Saras’s presence in the Serb’s last season with the Greens was no accident and that was also the year he started to think about his future in basketball as a coach.

Even if – in the summer, amid the hurricane of departures and the team’s reconstruction – he said no to Dimitrios Giannakopoulos’s offer to take off his jersey and put on a suit to become the team’s… Obradovic overnight, the future was already written.

Jasikevicius was destined to become a coach. It didn’t happen with Panathinaikos but with Zalgiris, where he played in the last season of his career (2013/2014), before heading for the bench, where he accomplishes something bigger every day, always finding new motivation, just like his mentor.

The influence

Hanging up his jersey with his favorite No 13 (or No 19 in Panathinaikos), Jasikevicius jumped into the coach’s suit immediately and with ease, since he had acted as a coach as a player and was the coach’s mind on the court too.

As Saras has admitted countless times, his main coaching influences were two: Obradovic and Pascual, while in his autobiography “To win is not enough” he has mentioned influences from the other side of the Atlantic, from the great Gregg Popovich to Doc Rivers.

Regarding ZOC’s influence, it is obvious. Not just in the kind of basketball he wants to play, but also the kinds of principles he has. The trademark pick-and-roll the Serbian coach introduced for good in basketball is used excellently with variations by Saras.

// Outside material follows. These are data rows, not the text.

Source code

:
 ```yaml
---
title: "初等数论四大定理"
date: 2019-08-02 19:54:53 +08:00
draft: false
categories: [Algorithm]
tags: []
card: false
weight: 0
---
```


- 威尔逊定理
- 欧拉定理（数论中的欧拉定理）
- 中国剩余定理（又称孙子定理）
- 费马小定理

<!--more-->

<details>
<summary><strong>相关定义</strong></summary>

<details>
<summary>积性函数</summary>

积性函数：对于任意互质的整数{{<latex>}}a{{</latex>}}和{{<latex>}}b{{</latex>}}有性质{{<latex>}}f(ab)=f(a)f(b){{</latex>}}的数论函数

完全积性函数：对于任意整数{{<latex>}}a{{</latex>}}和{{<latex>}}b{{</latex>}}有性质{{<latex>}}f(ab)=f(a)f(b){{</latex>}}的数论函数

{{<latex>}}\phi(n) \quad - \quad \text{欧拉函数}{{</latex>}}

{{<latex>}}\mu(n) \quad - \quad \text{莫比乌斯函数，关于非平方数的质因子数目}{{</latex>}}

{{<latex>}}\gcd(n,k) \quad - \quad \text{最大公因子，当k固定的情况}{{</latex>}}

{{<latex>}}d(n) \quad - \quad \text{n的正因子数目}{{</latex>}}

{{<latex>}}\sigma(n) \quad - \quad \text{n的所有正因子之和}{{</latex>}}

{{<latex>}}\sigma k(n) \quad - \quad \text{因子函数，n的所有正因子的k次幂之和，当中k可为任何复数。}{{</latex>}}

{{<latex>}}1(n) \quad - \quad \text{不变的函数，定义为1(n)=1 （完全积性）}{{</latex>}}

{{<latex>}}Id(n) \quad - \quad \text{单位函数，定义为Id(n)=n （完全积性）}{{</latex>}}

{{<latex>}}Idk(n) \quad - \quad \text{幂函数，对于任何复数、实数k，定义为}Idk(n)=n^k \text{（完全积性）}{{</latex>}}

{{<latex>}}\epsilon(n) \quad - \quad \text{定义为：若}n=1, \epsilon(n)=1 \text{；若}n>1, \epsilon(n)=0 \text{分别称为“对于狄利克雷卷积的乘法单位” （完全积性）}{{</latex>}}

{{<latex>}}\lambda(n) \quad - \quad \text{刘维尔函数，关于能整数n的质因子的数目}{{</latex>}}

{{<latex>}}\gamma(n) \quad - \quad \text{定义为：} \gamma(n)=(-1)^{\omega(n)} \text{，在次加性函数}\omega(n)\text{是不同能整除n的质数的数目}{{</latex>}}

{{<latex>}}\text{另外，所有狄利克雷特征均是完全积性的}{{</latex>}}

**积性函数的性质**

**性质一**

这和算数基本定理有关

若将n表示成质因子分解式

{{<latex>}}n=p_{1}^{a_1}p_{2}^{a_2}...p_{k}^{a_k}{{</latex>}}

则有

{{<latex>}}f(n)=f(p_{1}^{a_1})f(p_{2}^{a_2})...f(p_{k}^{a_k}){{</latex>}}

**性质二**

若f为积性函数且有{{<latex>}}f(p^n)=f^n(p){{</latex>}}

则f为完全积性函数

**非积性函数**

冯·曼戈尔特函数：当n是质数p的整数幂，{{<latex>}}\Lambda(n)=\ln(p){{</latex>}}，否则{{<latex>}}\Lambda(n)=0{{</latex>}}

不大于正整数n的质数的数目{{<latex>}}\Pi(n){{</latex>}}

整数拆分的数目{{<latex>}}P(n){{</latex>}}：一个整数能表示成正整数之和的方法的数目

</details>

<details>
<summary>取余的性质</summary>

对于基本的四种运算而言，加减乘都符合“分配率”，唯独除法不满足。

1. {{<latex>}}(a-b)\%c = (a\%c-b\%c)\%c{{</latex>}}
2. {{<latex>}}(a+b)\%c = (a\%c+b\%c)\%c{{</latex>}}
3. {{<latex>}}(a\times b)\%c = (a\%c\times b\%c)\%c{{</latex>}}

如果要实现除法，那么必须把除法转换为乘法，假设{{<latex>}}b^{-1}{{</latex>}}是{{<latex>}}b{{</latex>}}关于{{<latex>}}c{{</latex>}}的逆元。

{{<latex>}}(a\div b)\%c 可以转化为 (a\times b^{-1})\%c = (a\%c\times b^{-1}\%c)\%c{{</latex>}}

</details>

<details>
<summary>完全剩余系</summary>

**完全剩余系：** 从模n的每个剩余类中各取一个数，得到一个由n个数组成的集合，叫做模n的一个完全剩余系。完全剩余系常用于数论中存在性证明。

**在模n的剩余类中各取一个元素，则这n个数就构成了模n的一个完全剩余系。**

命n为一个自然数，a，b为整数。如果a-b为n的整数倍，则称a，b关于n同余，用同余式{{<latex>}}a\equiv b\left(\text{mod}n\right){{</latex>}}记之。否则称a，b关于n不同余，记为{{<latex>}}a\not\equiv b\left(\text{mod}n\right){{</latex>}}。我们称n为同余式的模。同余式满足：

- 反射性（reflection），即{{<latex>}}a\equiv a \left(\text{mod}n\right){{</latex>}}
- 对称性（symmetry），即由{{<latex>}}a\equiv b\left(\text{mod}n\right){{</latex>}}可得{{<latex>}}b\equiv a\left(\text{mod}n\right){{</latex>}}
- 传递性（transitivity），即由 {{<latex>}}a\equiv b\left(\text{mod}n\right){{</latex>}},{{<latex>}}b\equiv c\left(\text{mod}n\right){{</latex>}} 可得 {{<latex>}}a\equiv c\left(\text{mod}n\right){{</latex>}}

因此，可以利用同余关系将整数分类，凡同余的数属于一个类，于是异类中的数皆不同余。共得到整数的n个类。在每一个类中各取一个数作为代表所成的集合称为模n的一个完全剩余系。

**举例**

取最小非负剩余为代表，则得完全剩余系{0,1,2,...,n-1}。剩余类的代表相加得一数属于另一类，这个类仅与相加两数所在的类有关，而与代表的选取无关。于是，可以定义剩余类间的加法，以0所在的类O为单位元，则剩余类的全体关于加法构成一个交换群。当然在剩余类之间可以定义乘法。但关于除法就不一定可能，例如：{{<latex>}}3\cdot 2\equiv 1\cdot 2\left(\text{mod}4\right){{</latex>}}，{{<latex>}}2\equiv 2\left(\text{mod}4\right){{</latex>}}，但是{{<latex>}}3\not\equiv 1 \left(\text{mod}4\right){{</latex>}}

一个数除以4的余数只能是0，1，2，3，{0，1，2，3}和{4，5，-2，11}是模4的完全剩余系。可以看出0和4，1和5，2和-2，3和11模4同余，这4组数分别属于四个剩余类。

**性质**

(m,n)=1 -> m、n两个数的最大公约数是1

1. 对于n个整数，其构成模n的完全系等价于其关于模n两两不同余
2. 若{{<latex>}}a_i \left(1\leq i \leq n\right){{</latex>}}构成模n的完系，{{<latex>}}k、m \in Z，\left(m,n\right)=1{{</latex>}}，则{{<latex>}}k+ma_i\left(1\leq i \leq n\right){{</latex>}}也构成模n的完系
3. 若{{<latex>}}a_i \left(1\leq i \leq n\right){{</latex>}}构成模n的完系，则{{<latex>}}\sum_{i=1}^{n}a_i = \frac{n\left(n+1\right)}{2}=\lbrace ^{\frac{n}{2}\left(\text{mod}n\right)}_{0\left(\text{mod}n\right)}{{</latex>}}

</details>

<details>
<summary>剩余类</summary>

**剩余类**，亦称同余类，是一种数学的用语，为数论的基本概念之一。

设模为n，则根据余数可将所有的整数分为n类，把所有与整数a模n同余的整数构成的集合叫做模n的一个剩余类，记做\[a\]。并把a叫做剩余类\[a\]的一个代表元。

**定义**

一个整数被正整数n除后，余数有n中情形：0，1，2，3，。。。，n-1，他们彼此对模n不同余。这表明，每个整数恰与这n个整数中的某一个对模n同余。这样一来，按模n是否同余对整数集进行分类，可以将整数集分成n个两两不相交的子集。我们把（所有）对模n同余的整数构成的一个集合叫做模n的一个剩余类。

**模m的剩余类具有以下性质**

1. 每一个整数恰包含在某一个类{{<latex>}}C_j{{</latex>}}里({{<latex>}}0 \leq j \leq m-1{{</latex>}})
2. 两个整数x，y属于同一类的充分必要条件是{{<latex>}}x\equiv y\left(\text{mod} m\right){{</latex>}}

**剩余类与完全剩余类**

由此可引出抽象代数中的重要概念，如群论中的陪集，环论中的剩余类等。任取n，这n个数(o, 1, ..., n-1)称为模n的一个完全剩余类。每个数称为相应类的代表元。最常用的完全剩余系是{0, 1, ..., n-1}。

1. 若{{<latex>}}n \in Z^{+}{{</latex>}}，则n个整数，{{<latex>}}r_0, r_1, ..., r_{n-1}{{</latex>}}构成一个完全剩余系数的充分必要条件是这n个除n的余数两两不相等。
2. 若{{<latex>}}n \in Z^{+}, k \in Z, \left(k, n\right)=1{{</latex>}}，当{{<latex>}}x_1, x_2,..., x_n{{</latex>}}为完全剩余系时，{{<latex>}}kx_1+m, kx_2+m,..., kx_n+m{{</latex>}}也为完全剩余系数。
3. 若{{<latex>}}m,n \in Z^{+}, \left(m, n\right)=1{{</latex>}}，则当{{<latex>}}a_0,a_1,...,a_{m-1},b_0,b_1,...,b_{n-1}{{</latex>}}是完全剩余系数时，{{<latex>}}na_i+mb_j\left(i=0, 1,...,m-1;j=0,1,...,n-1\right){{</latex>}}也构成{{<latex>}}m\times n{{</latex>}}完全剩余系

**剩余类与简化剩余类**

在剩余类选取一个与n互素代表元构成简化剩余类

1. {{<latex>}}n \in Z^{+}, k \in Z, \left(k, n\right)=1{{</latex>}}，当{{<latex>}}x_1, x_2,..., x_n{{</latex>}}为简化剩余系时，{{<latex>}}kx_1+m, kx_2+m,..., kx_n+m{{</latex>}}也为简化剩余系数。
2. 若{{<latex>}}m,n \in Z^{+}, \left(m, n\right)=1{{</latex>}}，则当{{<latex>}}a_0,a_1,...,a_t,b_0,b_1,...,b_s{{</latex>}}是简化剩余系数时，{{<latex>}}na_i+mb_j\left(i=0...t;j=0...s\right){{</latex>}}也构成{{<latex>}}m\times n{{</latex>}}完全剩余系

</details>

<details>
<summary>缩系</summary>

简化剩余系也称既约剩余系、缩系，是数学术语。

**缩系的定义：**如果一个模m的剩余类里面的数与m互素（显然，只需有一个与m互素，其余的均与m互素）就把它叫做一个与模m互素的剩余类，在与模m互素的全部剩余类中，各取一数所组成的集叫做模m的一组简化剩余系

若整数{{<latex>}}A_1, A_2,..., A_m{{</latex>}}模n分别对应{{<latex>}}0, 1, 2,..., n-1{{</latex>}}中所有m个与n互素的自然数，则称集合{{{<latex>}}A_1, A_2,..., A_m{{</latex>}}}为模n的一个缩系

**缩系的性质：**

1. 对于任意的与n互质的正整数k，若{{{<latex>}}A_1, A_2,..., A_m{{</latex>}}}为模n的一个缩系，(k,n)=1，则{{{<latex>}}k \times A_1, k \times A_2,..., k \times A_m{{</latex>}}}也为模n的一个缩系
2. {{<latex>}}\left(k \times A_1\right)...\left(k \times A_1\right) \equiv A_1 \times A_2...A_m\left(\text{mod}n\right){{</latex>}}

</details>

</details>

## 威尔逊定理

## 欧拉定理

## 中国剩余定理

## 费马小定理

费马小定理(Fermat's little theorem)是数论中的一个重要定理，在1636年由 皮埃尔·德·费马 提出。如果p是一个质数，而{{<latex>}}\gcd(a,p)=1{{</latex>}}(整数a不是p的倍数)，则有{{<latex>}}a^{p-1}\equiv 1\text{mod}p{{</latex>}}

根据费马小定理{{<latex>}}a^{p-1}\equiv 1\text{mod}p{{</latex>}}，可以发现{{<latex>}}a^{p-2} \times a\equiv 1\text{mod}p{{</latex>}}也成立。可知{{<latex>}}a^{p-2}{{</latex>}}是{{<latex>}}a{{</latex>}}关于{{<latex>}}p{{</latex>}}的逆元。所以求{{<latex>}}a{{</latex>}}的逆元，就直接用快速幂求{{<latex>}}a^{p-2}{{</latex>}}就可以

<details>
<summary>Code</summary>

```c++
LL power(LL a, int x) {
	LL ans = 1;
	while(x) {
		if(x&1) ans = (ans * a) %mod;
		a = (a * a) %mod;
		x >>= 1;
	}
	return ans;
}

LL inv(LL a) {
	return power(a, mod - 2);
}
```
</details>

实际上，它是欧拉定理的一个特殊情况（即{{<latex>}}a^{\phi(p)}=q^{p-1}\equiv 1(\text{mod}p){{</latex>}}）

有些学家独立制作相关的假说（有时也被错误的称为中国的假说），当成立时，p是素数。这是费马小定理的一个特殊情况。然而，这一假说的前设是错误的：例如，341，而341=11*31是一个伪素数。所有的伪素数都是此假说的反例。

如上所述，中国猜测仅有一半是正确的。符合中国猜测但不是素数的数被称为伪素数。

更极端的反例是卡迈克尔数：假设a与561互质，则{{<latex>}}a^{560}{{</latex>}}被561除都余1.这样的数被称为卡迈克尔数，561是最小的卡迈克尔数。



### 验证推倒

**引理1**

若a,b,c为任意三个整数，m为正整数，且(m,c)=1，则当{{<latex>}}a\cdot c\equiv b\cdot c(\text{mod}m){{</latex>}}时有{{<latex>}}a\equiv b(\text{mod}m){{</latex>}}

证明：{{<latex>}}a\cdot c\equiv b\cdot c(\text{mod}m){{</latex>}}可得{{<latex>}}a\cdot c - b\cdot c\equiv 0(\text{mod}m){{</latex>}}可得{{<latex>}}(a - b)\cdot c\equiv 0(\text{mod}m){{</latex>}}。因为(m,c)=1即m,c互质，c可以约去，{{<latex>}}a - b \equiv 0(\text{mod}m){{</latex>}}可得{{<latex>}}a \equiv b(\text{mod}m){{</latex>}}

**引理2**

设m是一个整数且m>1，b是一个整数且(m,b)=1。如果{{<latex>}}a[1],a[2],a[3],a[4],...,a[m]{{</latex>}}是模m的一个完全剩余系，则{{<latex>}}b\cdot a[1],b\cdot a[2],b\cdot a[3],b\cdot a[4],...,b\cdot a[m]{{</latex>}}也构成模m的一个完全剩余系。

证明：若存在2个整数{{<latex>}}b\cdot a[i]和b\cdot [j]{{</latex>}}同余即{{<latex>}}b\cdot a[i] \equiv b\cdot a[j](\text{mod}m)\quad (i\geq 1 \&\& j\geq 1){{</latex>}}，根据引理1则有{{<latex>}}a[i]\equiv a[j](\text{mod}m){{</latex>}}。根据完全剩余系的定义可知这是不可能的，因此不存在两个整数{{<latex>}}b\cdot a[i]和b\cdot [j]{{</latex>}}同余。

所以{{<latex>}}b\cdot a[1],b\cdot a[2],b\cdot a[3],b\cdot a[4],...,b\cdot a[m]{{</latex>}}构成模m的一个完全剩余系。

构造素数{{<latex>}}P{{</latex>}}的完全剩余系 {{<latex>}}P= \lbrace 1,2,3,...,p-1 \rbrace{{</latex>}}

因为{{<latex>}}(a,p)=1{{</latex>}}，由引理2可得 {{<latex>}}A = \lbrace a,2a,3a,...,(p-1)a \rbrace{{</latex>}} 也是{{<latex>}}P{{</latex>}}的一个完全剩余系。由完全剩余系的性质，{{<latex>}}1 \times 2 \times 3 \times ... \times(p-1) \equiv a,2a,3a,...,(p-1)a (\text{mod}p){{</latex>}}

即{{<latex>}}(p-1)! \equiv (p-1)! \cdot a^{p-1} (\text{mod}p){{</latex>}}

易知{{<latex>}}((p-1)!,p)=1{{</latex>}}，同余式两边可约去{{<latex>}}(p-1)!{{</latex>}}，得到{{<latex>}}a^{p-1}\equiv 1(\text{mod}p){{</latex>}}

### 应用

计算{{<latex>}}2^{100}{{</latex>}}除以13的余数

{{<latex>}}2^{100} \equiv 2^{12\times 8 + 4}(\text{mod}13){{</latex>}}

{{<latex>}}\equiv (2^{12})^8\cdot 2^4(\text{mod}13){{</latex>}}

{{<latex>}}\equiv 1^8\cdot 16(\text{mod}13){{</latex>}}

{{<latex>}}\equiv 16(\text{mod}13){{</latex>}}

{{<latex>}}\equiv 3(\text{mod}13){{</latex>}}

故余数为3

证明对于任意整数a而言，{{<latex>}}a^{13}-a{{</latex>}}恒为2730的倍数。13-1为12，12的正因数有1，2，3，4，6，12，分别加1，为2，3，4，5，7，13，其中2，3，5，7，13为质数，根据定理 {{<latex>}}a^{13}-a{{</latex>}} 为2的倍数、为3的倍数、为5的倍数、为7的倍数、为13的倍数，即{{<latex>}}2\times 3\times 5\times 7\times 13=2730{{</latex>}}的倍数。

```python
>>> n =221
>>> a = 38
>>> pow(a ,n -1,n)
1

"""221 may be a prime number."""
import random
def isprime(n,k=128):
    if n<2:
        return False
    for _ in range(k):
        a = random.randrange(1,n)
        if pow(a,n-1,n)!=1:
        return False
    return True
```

It’s not only basketball principles but also the body language, the intense reactions, the attention to detail, as well as the need for something to be done right even if it ends up being wrong, rather than doing it the wrong way even if it comes out right in the end.

There is no better example than his reproach of Arturas Milaknis for the three-pointer that sealed Zalgiris‘s triumph in Istanbul against Obradovic‘s Fenerbahce. While everyone is celebrating, the Lithuanians’ coach is telling his player off for his thoughtlessness in shooting the ball rather than grinding down the clock in the few seconds that were left, so that Fenerbahce wouldn’t have enough time to shoot.

This yelling doesn’t just happen at the moment but has the aim of teaching a lesson so that he can get what he wants, in the way he wants it, always guided by his motivation, like the multi-winning Serb. “When, one morning, I’m no longer motivated, then I’ll stop,” Obradovic has repeatedly said, and that is a philosophy shared by Saras.

This is why he never stops creating motivation for his players. Reactions like giving out instructions to the bench players during the game, mostly to point out examples of what to avoid on the court, changing colors in his face from the tension or even protesting on the verge of getting a technical to wake his team up, all of this reminds one of Zoc.